== What this task involves ==
Give back only the lines from the one with "- **Context Integration**: Works" through the last line of the data, exactly as they appear.

........

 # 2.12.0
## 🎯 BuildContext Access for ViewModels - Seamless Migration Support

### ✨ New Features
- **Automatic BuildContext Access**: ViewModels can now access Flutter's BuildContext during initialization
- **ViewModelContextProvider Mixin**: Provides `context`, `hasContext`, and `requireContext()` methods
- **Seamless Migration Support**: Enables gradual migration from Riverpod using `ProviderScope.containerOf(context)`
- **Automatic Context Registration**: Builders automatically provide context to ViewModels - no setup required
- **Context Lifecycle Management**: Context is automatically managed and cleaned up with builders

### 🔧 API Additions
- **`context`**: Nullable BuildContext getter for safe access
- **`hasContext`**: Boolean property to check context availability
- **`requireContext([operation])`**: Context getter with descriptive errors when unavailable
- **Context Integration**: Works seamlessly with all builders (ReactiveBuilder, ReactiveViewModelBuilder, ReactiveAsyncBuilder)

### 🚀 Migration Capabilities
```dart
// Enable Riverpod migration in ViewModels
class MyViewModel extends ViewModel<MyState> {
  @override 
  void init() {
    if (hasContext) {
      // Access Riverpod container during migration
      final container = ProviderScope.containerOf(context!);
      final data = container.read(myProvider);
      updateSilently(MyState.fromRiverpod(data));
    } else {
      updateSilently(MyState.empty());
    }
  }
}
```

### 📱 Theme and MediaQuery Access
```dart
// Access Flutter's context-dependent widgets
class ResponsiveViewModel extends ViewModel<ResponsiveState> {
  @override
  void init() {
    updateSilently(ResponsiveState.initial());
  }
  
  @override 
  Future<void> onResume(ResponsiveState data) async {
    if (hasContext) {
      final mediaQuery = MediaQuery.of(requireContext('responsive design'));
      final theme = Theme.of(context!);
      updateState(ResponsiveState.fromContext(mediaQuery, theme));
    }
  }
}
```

........

== Exercise solution ==
- **Context Integration**: Works seamlessly with all builders (ReactiveBuilder, ReactiveViewModelBuilder, ReactiveAsyncBuilder)

### 🚀 Migration Capabilities
```dart
// Enable Riverpod migration in ViewModels
class MyViewModel extends ViewModel<MyState> {
  @override 
  void init() {
    if (hasContext) {
      // Access Riverpod container during migration
      final container = ProviderScope.containerOf(context!);
      final data = container.read(myProvider);
      updateSilently(MyState.fromRiverpod(data));
    } else {
      updateSilently(MyState.empty());
    }
  }
}
```

### 📱 Theme and MediaQuery Access
```dart
// Access Flutter's context-dependent widgets
class ResponsiveViewModel extends ViewModel<ResponsiveState> {
  @override
  void init() {
    updateSilently(ResponsiveState.initial());
  }
  
  @override 
  Future<void> onResume(ResponsiveState data) async {
    if (hasContext) {
      final mediaQuery = MediaQuery.of(requireContext('responsive design'));
      final theme = Theme.of(context!);
      updateState(ResponsiveState.fromContext(mediaQuery, theme));
    }
  }
}
```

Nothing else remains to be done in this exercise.